** TASK **
Keep to one stretch of the data below, the lines from the one with "the user input" up to and including the one with "accepted keys and", and return that stretch exactly.

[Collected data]
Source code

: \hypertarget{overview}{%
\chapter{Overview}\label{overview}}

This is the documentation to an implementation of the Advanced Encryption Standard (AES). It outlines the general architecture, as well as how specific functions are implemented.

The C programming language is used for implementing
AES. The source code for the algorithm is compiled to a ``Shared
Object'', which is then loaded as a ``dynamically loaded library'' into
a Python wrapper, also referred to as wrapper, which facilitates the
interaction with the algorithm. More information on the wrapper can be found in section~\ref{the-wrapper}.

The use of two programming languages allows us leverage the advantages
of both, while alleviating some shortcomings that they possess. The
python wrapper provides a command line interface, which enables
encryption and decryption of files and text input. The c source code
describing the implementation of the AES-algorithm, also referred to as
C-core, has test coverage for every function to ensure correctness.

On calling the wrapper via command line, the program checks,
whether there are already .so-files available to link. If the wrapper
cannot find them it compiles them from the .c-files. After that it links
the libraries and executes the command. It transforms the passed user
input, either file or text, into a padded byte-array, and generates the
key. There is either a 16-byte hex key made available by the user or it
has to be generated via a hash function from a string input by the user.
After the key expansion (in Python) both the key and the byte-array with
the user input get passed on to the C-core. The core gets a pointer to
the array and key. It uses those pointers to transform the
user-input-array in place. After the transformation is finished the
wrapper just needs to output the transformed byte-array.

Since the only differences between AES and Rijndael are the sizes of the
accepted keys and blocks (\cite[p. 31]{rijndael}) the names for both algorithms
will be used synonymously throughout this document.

** TASK RESULT **
the user input get passed on to the C-core. The core gets a pointer to
the array and key. It uses those pointers to transform the
user-input-array in place. After the transformation is finished the
wrapper just needs to output the transformed byte-array.

Since the only differences between AES and Rijndael are the sizes of the
accepted keys and blocks (\cite[p. 31]{rijndael}) the names for both algorithms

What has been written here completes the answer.